Une vingtaine de fidèles musulmans ont été interpellés ce lundi à Kourémalé, une localité frontalière avec le Mali, pour avoir tenté de célébrer l’Aïd el-Fitr en décalage avec la date officielle fixée par le Secrétariat général des Affaires religieuses de Guinée.
Un refus de suivre la décision officielle
Ces fidèles affirment ne pas avoir aperçu la lune et, par conséquent, ne reconnaissent pas la date annoncée par les autorités religieuses guinéennes. Alors que l’Aïd el-Fitr a été célébré officiellement le dimanche, ces citoyens ont décidé d’accomplir leur prière un jour plus tard, estimant que la fin du mois de Ramadan ne leur semblait pas effective.

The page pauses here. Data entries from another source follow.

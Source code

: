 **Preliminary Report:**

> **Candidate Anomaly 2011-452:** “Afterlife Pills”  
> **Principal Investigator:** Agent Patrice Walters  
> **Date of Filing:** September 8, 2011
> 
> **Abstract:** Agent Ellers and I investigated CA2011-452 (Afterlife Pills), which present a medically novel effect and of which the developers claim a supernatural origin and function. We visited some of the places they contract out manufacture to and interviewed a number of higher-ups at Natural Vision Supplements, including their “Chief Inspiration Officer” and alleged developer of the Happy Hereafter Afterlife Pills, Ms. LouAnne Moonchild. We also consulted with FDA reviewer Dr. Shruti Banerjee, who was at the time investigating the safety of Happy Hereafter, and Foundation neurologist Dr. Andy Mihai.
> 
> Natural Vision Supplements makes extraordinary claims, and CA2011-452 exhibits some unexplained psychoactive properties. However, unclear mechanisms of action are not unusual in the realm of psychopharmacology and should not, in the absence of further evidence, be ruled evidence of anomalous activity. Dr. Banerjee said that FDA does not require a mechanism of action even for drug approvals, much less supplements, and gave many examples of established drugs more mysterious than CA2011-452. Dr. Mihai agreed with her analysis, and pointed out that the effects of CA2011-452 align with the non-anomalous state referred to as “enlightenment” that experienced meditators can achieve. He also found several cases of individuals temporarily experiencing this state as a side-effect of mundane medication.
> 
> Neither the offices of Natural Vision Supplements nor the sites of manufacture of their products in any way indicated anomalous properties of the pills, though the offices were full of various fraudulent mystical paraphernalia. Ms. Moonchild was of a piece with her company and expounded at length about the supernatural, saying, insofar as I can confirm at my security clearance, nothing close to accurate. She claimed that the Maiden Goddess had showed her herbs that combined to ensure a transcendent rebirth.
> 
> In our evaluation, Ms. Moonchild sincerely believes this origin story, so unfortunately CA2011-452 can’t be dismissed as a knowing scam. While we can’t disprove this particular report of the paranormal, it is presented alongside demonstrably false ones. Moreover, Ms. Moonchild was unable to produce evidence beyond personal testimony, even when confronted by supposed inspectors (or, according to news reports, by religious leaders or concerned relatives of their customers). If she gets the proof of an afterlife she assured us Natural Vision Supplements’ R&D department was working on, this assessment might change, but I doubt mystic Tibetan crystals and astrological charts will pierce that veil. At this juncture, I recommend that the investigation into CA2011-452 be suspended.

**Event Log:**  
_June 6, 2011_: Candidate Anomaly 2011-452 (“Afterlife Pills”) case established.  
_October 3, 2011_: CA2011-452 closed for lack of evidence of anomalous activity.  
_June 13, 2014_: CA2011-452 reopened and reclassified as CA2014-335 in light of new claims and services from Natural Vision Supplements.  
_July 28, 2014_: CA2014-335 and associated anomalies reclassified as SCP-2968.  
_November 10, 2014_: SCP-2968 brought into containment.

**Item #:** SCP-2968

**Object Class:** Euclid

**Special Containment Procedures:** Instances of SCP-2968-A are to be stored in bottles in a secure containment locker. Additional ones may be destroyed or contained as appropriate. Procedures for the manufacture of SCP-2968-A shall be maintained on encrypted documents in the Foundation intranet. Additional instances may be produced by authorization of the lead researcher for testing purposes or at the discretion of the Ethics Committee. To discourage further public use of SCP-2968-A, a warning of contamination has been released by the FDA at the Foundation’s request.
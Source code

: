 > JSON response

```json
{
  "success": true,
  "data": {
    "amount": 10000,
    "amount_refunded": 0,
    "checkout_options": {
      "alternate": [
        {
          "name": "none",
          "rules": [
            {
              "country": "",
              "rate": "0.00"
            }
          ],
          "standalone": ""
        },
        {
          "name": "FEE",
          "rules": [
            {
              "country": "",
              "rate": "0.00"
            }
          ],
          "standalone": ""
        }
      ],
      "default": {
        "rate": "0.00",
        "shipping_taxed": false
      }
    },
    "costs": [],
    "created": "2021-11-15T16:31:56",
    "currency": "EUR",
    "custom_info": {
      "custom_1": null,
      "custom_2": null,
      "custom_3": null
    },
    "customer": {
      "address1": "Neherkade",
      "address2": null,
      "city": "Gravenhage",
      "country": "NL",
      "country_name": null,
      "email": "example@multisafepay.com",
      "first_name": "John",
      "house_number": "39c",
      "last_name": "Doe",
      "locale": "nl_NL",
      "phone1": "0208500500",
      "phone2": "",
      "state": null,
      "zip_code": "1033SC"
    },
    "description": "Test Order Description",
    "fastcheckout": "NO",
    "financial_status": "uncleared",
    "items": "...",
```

Une intervention rapide des autorités
Alertées sur cette initiative contraire aux directives officielles, les autorités locales sont rapidement intervenues. Selon Koumou Keïta, président de la délégation spéciale de Kourémalé, tout a commencé par un signalement reçu dans la matinée :
« Ce matin, aux environs de 9 heures, un citoyen m’a appelé pour m’informer qu’un groupe de personnes était en train de prier dans un local. J’ai immédiatement alerté le sous-préfet, qui à son tour a contacté le commissariat spécial de la frontière. Nous nous sommes rendus sur les lieux et avons effectivement constaté un regroupement en pleine prière. Le commissaire a alors procédé à l’interpellation d’une vingtaine de personnes, y compris leur imam. D’autres fidèles, cependant, ont réussi à s’échapper. »
Transfert des interpellés à Siguiri
Les personnes interpellées ont d’abord été conduites au commissariat spécial de la frontière à Kourémalé. Par la suite, à la demande du procureur de la République, elles ont été transférées au centre-ville de Siguiri pour la suite de la procédure.
Cette affaire illustre les tensions qui peuvent survenir autour de l’observation du croissant lunaire et des divergences dans la célébration des fêtes religieuses. Reste à savoir quelle sera l’issue judiciaire de cette interpellation collective.